DÜSSELDORF. Als Lars Hinrichs am 5. September 2001 per E-Mail seinen Geschäftspartnern die Insolvenz seines Internet-Startups Böttcher Hinrichs AG mitteilte, setzte er ein trotziges PS darunter: „Wir werden uns schnell wiedersehen.“ Hinrichs, heute 29, hat sein Versprechen gehalten. 2003 war Lars Hinrichs wieder da. Demnächst wird OpenBC, sein digitales Netzwerk für Geschäftskontakte, seinen Namen ändern und - auch wenn Hinrichs noch dementiert - an die Börse gehen. Geschätzter Firmenwert: 200 Millionen Euro.

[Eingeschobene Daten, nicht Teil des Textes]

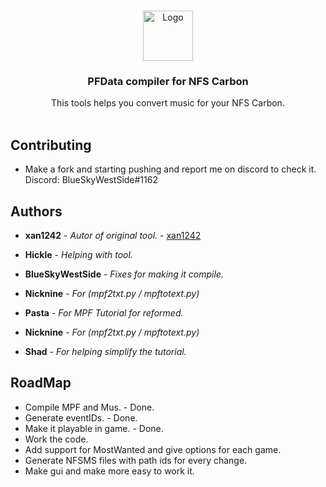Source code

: <br/>
<p align="center">
  <a href="https://github.com/bluesky-dev12/PFDataCompiler">
    <img src="https://icons.iconarchive.com/icons/3xhumed/mega-games-pack-30/256/Need-for-Speed-Carbon-new-1-icon.png" alt="Logo" width="80" height="80">
  </a>

  <h3 align="center">PFData compiler for NFS Carbon</h3>

  <p align="center">
    This tools helps you convert music for your NFS Carbon.
    <br/>
    <br/>
  </p>
</p>



## Contributing
* []() Make a fork and starting pushing and report me on discord to check it. Discord: BlueSkyWestSide#1162


## Authors

* **xan1242** - *Autor of original tool.* - [xan1242](https://github.com/xan1242/MPFmaster) 

* **Hickle** - *Helping with tool.*

* **BlueSkyWestSide** - *Fixes for making it compile.*

* **Nicknine** - *For (mpf2txt.py / mpftotext.py)*

* **Pasta**  - *For MPF Tutorial for reformed.*

* **Nicknine** - *For (mpf2txt.py / mpftotext.py)*

* **Shad** - *For helping simplify the tutorial.*

## RoadMap

* []() Compile MPF and Mus. - Done.
* []() Generate eventIDs. - Done.
* []() Make it playable in game. - Done.
* []() Work the code.
* []() Add support for MostWanted and give options for each game.
* []() Generate NFSMS files with path ids for every change.
* []() Make gui and make more easy to work it.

"Nicht zu viel", findet Wagnis-Finanzierer Christian Leybold vom Venture-Geber BV Capital in Hamburg. Denn Hinrichs OpenBC wächst nicht nur dynamisch, sondern schreibt auch tiefschwarze Zahlen. Von den rund 1,5 Millionen Nutzern sind über 150 000 bereit, für eine Premium-Ausgabe 5,95 Euro pro Monat zu zahlen - macht zehn Millionen Euro Jahresumsatz. Äußerst ungewöhnlich für ein Unternehmen der neuen Internet-Generation (Web 2.0), wo fast alle Services umsonst sind und die meisten Anbieter vom Sparen und der Hoffnung auf Werbefinanzierung leben.

Hinrichs will Europa und Asien erobern. Bereits in neun Ländern ist sein Dienst mit eigenem Manager aktiv. In China, dem derzeit heißesten Internet-Markt, hat Hinrichs im Sommer die Great Firewall überstiegen. Im vierten Stock am Hamburger Gänsemarkt 43 ist das Comeback der New Economy mit Händen zu greifen. Eine halbe Hundertschaft junger Menschen werkelt auf 600 Quadratmetern. Manche hängen in Zehnerreihen still und konzentriert am Flachbildschirmen. Andere wuseln, zum Teil mit Headsets auf dem Kopf, umher.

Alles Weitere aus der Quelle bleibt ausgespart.